September 12, 2011

Looking for the roots of racial bias in delivery of health care

Medical students may ‘learn’ to treat nonwhite, white patients differently

New Johns Hopkins research shows that medical students—just like the general American population—may have unconscious if not overt preferences for white people, but this innate bias does not appear to translate into different or lesser health care of other races.

The research findings, published in the Sept. 7 issue of the Journal of the American Medical Association, question whether something could be happening during medical training that turns benign unconscious preferences of students into ideas and behaviors that may lead to different types of care for patients of different races.

Being a member of a minority race and being poor are consistent predictors of worse health outcomes in the United States, the investigators say, and substantial amounts of research suggest that racial bias—conscious or not—is an important factor in clinical decisions that create racial disparities in health care.

“Our results raise the question, Are we doing something in medical education and training that makes doctors act on their unconscious preferences, even though as medical students they may not have done so?” said study leader Adil H. Haider, an assistant professor of surgery at the Johns Hopkins University School of Medicine. “This may sound like a cliche, but I really do believe that most people who become doctors choose to do so out of a noble calling, and they really want to help people. But it may be that training and experience are unwittingly reinforcing negative stereotypes pushing us to unconsciously treat some patients differently,” he said. “If this is the case, it makes a good argument for interventions to ensure that doctors are aware of how even subtle biases may affect their decision making and their assessments of patients.”

Previous studies using a validated “association test,” for example, have shown that roughly 70 percent of the general population, as well as doctors specifically, has an implicit preference for white people. One study showed that a group of doctors who were unconsciously partial to white people were less likely to treat black heart patients with needed clot-busting drugs and more likely to give them to similar white patients.

Other past studies have shown that among trauma patients, race and insurance status are independently associated with higher mortality. Minorities are less likely to undergo bypass surgery and less likely to receive kidney dialysis or transplants, and more likely to undergo less-desirable procedures, such as lower limb amputations for diabetes. Several studies have shown that physicians prescribe fewer analgesics for African-Americans in emergency rooms despite similar estimates of pain.

In the new study, Haider and his team invited first-year Johns Hopkins medical students to participate in a confidential Web-based survey.

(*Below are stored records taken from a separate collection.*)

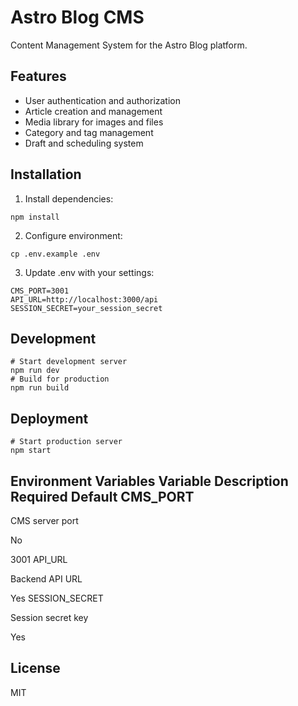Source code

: # Astro Blog CMS

Content Management System for the Astro Blog platform.

## Features
- User authentication and authorization
- Article creation and management
- Media library for images and files
- Category and tag management
- Draft and scheduling system

## Installation

1. Install dependencies:
```
npm install
```
2. Configure environment:
```
cp .env.example .env
```
3. Update .env with your settings:
```
CMS_PORT=3001
API_URL=http://localhost:3000/api
SESSION_SECRET=your_session_secret
```
## Development
```
# Start development server
npm run dev
# Build for production
npm run build
```

## Deployment
```
# Start production server
npm start
```

## Environment Variables Variable Description Required Default CMS_PORT

CMS server port

No

3001 API_URL

Backend API URL

Yes SESSION_SECRET

Session secret key

Yes
## License
MIT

They were not informed of the survey content ahead of time and were asked not to share it with their peers afterward.

First, the students were given four clinical scenarios in which they were randomly presented with either a black or white patient and asked questions about how they would treat each. Next the students were presented with four more patients, this time randomly altering the patients’ social class by incorporating occupations into the clinical vignettes.

To determine whether students’ assessments were associated with their unconscious attitudes, they were then given the Implicit Association Test, or IAT, which is a widely used and validated tool that tests reaction times to uncover unconscious biases and preferences. For example, in the Black/White Race IAT, a photo of a white or black individual is presented along with words that have good and bad connotations. The test measures how quickly the participant associates good or bad words with people from each race. If a participant is quicker at associating the good words with a particular race, then that person is thought to have an unconscious preference toward that race. Haider and his team also used a new tool they developed, based on the IAT, to measure preferences for different social classes.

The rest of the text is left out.